[Extracted records — start]

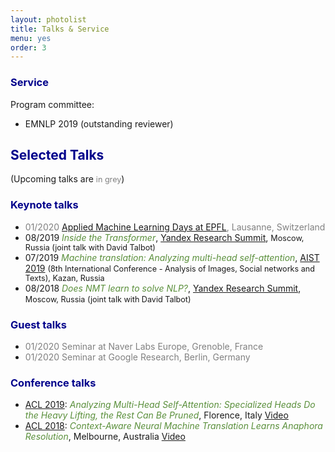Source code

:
 ```yaml
---
layout: photolist
title: Talks & Service
menu: yes
order: 3
---
```


### <span style="color:darkblue"> Service </span>
Program committee:
* EMNLP 2019 (outstanding reviewer)


## <span style="color:darkblue"> Selected Talks </span>

(Upcoming talks are <span style="color:gray;font-size:0.9em">in grey</span>)

### <span style="color:darkblue"> Keynote talks </span>

* <span style="color:grey">01/2020 [Applied Machine Learning Days at EPFL](https://appliedmldays.org), Lausanne, Switzerland</span>
* 08/2019 <span style="color:#5a8f3b">_Inside the Transformer_</span>, [Yandex Research Summit](https://yandex.com/promo/academy/yars_2019), <span style="font-size:0.9em">Moscow, Russia (joint talk with David Talbot)</span> 
* 07/2019 <span style="color:#5a8f3b">_Machine translation: Analyzing multi-head self-attention_</span>, [AIST 2019](http://aistconf.org) <span style="font-size:0.9em">(8th International Conference - Analysis of Images, Social networks and Texts), Kazan, Russia</span> 
* 08/2018 <span style="color:#5a8f3b">_Does NMT learn to solve NLP?_</span>,  [Yandex Research Summit](https://yandex.com/promo/academy/yars_2019), <span style="font-size:0.9em">Moscow, Russia (joint talk with David Talbot)</span>

### <span style="color:darkblue"> Guest talks </span>

* <span style="color:grey">01/2020 Seminar at Naver Labs Europe, Grenoble, France</span>
* <span style="color:grey">01/2020 Seminar at Google Research, Berlin, Germany</span>

### <span style="color:darkblue"> Conference talks </span>
* [ACL 2019](http://www.acl2019.org/EN/index.xhtml): <span style="color:#5a8f3b">_Analyzing Multi-Head Self-Attention: Specialized Heads Do the Heavy Lifting, the Rest Can Be Pruned_</span>, Florence, Italy <a href="http://www.livecongress.it/aol/indexSA.php?id=9FB3FACA&ticket=" class="label label-success">Video</a>
* [ACL 2018](https://acl2018.org): <span style="color:#5a8f3b">_Context-Aware Neural Machine Translation Learns Anaphora Resolution_</span>, Melbourne, Australia <a href="https://vimeo.com/288152860" class="label label-success">Video</a>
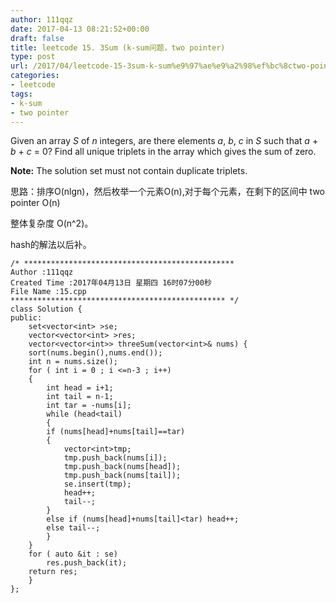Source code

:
 ```yaml
---
author: 111qqz
date: 2017-04-13 08:21:52+00:00
draft: false
title: leetcode 15. 3Sum (k-sum问题，two pointer)
type: post
url: /2017/04/leetcode-15-3sum-k-sum%e9%97%ae%e9%a2%98%ef%bc%8ctwo-pointer/
categories:
- leetcode
tags:
- k-sum
- two pointer
---
```


Given an array _S_ of _n_ integers, are there elements _a_, _b_, _c_ in _S_ such that _a_ + _b_ + _c_ = 0? Find all unique triplets in the array which gives the sum of zero.

**Note:** The solution set must not contain duplicate triplets.



思路：排序O(nlgn)，然后枚举一个元素O(n),对于每个元素，在剩下的区间中 two pointer O(n)

整体复杂度 O(n^2)。

hash的解法以后补。

    
    /* ***********************************************
    Author :111qqz
    Created Time :2017年04月13日 星期四 16时07分00秒
    File Name :15.cpp
    ************************************************ */
    class Solution {
    public:
        set<vector<int> >se;
        vector<vector<int> >res;
        vector<vector<int>> threeSum(vector<int>& nums) {
    	sort(nums.begin(),nums.end());
    	int n = nums.size();
    	for ( int i = 0 ; i <=n-3 ; i++)
    	{
    	    int head = i+1;
    	    int tail = n-1;
    	    int tar = -nums[i];
    	    while (head<tail)
    	    {
    		if (nums[head]+nums[tail]==tar)
    		{
    		    vector<int>tmp;
    		    tmp.push_back(nums[i]);
    		    tmp.push_back(nums[head]);
    		    tmp.push_back(nums[tail]);
    		    se.insert(tmp);
    		    head++;
    		    tail--;
    		}
    		else if (nums[head]+nums[tail]<tar) head++;
    		else tail--;
    	    }
    	}
    	for ( auto &it : se)
    	    res.push_back(it);
    	return res;
        }
    };
    





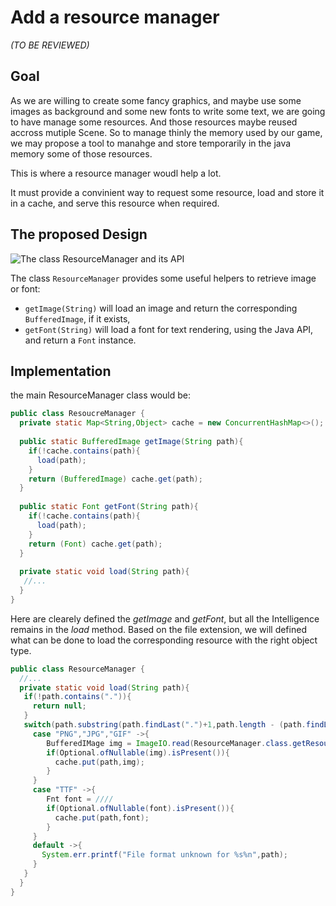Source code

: # Add a resource manager


_(TO BE REVIEWED)_

## Goal

As we are willing to create some fancy graphics, and maybe use some images as background and some new fonts to write some text, we are going to have manage some resources.
And those resources maybe reused accross mutiple Scene. So to manage thinly the memory used by our game, we may propose a tool to manahge and store temporarily in the java memory some of those resources.

This is where a resource manager woudl help a lot.  

It must provide a convinient way to request some resource, load and store it in a cache, and serve this resource when required.

## The proposed Design

![The class ResourceManager and its API](http://www.plantuml.com/plantuml/png/NOwzJiKm38LtFuMv4mWwi1PqLJ6062eaU08tEKsAybCbpeHuTsXXe4oMl-_OEaDLATfYe0lrYE0ro9B81AcLNr5pAmQZ974e7yGT6p4U_IZh_PkM9RcRb-aTHi-R2rdivG_cLTHVtH5ViuC-Ht4ucFwXpJCAxAv-OuyvwJ6r4VeaUf88FjsUkElEs_nVhI_7dVnYmVkLwFV3gIdg7nYXFjjA0v9jCNm1)

The class `ResourceManager` provides some useful helpers to retrieve image or font:

- `getImage(String)` will load an image and return the corresponding `BufferedImage`, if it exists,
- `getFont(String)` will load a font for text rendering, using the Java API, and return a `Font` instance.


## Implementation

the main ResourceManager class would be:

```java
public class ResoucreManager {
  private static Map<String,Object> cache = new ConcurrentHashMap<>();
  
  public static BufferedImage getImage(String path){
    if(!cache.contains(path){
      load(path);      
    }
    return (BufferedImage) cache.get(path);
  }
  
  public static Font getFont(String path){
    if(!cache.contains(path){
      load(path);      
    }
    return (Font) cache.get(path);
  }
  
  private static void load(String path){
   //...
  }
}
``` 

Here are clearely defined the *getImage* and *getFont*, but all the Intelligence remains in the *load* method. Based on the file extension, we will defined what can be done to load the corresponding resource with the right object type.

```java
public class ResourceManager {
  //...
  private static void load(String path){
   if(!path.contains(".")){
     return null;
   }
   switch(path.substring(path.findLast(".")+1,path.length - (path.findLast(".")+1)).toUppercase()){
     case "PNG","JPG","GIF" ->{
        BufferedIMage img = ImageIO.read(ResourceManager.class.getResourceAsStream(path));
        if(Optional.ofNullable(img).isPresent()){
          cache.put(path,img);
        }
     }
     case "TTF" ->{
        Fnt font = ////
        if(Optional.ofNullable(font).isPresent()){
          cache.put(path,font);
        }
     }
     default ->{
       System.err.printf("File format unknown for %s%n",path);
     }
   }
  }
}
```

[Extracted records — finish]

**Exercise**. In your answer, print the entries above exactly, with the pictures left out.

**Exercise answer**.
Source code

:
 ```yaml
---
layout: photolist
title: Talks & Service
menu: yes
order: 3
---
```


### <span style="color:darkblue"> Service </span>
Program committee:
* EMNLP 2019 (outstanding reviewer)


## <span style="color:darkblue"> Selected Talks </span>

(Upcoming talks are <span style="color:gray;font-size:0.9em">in grey</span>)

### <span style="color:darkblue"> Keynote talks </span>

* <span style="color:grey">01/2020 [Applied Machine Learning Days at EPFL](https://appliedmldays.org), Lausanne, Switzerland</span>
* 08/2019 <span style="color:#5a8f3b">_Inside the Transformer_</span>, [Yandex Research Summit](https://yandex.com/promo/academy/yars_2019), <span style="font-size:0.9em">Moscow, Russia (joint talk with David Talbot)</span> 
* 07/2019 <span style="color:#5a8f3b">_Machine translation: Analyzing multi-head self-attention_</span>, [AIST 2019](http://aistconf.org) <span style="font-size:0.9em">(8th International Conference - Analysis of Images, Social networks and Texts), Kazan, Russia</span> 
* 08/2018 <span style="color:#5a8f3b">_Does NMT learn to solve NLP?_</span>,  [Yandex Research Summit](https://yandex.com/promo/academy/yars_2019), <span style="font-size:0.9em">Moscow, Russia (joint talk with David Talbot)</span>

### <span style="color:darkblue"> Guest talks </span>

* <span style="color:grey">01/2020 Seminar at Naver Labs Europe, Grenoble, France</span>
* <span style="color:grey">01/2020 Seminar at Google Research, Berlin, Germany</span>

### <span style="color:darkblue"> Conference talks </span>
* [ACL 2019](http://www.acl2019.org/EN/index.xhtml): <span style="color:#5a8f3b">_Analyzing Multi-Head Self-Attention: Specialized Heads Do the Heavy Lifting, the Rest Can Be Pruned_</span>, Florence, Italy <a href="http://www.livecongress.it/aol/indexSA.php?id=9FB3FACA&ticket=" class="label label-success">Video</a>
* [ACL 2018](https://acl2018.org): <span style="color:#5a8f3b">_Context-Aware Neural Machine Translation Learns Anaphora Resolution_</span>, Melbourne, Australia <a href="https://vimeo.com/288152860" class="label label-success">Video</a>
Source code

:
 ```yaml
---
author: 111qqz
date: 2017-04-13 08:21:52+00:00
draft: false
title: leetcode 15. 3Sum (k-sum问题，two pointer)
type: post
url: /2017/04/leetcode-15-3sum-k-sum%e9%97%ae%e9%a2%98%ef%bc%8ctwo-pointer/
categories:
- leetcode
tags:
- k-sum
- two pointer
---
```


Given an array _S_ of _n_ integers, are there elements _a_, _b_, _c_ in _S_ such that _a_ + _b_ + _c_ = 0? Find all unique triplets in the array which gives the sum of zero.

**Note:** The solution set must not contain duplicate triplets.



思路：排序O(nlgn)，然后枚举一个元素O(n),对于每个元素，在剩下的区间中 two pointer O(n)

整体复杂度 O(n^2)。

hash的解法以后补。

    
    /* ***********************************************
    Author :111qqz
    Created Time :2017年04月13日 星期四 16时07分00秒
    File Name :15.cpp
    ************************************************ */
    class Solution {
    public:
        set<vector<int> >se;
        vector<vector<int> >res;
        vector<vector<int>> threeSum(vector<int>& nums) {
    	sort(nums.begin(),nums.end());
    	int n = nums.size();
    	for ( int i = 0 ; i <=n-3 ; i++)
    	{
    	    int head = i+1;
    	    int tail = n-1;
    	    int tar = -nums[i];
    	    while (head<tail)
    	    {
    		if (nums[head]+nums[tail]==tar)
    		{
    		    vector<int>tmp;
    		    tmp.push_back(nums[i]);
    		    tmp.push_back(nums[head]);
    		    tmp.push_back(nums[tail]);
    		    se.insert(tmp);
    		    head++;
    		    tail--;
    		}
    		else if (nums[head]+nums[tail]<tar) head++;
    		else tail--;
    	    }
    	}
    	for ( auto &it : se)
    	    res.push_back(it);
    	return res;
        }
    };
    





Source code

: # Add a resource manager


_(TO BE REVIEWED)_

## Goal

As we are willing to create some fancy graphics, and maybe use some images as background and some new fonts to write some text, we are going to have manage some resources.
And those resources maybe reused accross mutiple Scene. So to manage thinly the memory used by our game, we may propose a tool to manahge and store temporarily in the java memory some of those resources.

This is where a resource manager woudl help a lot.  

It must provide a convinient way to request some resource, load and store it in a cache, and serve this resource when required.

## The proposed Design

![The class ResourceManager and its API](http://www.plantuml.com/plantuml/png/NOwzJiKm38LtFuMv4mWwi1PqLJ6062eaU08tEKsAybCbpeHuTsXXe4oMl-_OEaDLATfYe0lrYE0ro9B81AcLNr5pAmQZ974e7yGT6p4U_IZh_PkM9RcRb-aTHi-R2rdivG_cLTHVtH5ViuC-Ht4ucFwXpJCAxAv-OuyvwJ6r4VeaUf88FjsUkElEs_nVhI_7dVnYmVkLwFV3gIdg7nYXFjjA0v9jCNm1)

The class `ResourceManager` provides some useful helpers to retrieve image or font:

- `getImage(String)` will load an image and return the corresponding `BufferedImage`, if it exists,
- `getFont(String)` will load a font for text rendering, using the Java API, and return a `Font` instance.


## Implementation

the main ResourceManager class would be:

```java
public class ResoucreManager {
  private static Map<String,Object> cache = new ConcurrentHashMap<>();
  
  public static BufferedImage getImage(String path){
    if(!cache.contains(path){
      load(path);      
    }
    return (BufferedImage) cache.get(path);
  }
  
  public static Font getFont(String path){
    if(!cache.contains(path){
      load(path);      
    }
    return (Font) cache.get(path);
  }
  
  private static void load(String path){
   //...
  }
}
``` 

Here are clearely defined the *getImage* and *getFont*, but all the Intelligence remains in the *load* method. Based on the file extension, we will defined what can be done to load the corresponding resource with the right object type.

```java
public class ResourceManager {
  //...
  private static void load(String path){
   if(!path.contains(".")){
     return null;
   }
   switch(path.substring(path.findLast(".")+1,path.length - (path.findLast(".")+1)).toUppercase()){
     case "PNG","JPG","GIF" ->{
        BufferedIMage img = ImageIO.read(ResourceManager.class.getResourceAsStream(path));
        if(Optional.ofNullable(img).isPresent()){
          cache.put(path,img);
        }
     }
     case "TTF" ->{
        Fnt font = ////
        if(Optional.ofNullable(font).isPresent()){
          cache.put(path,font);
        }
     }
     default ->{
       System.err.printf("File format unknown for %s%n",path);
     }
   }
  }
}
```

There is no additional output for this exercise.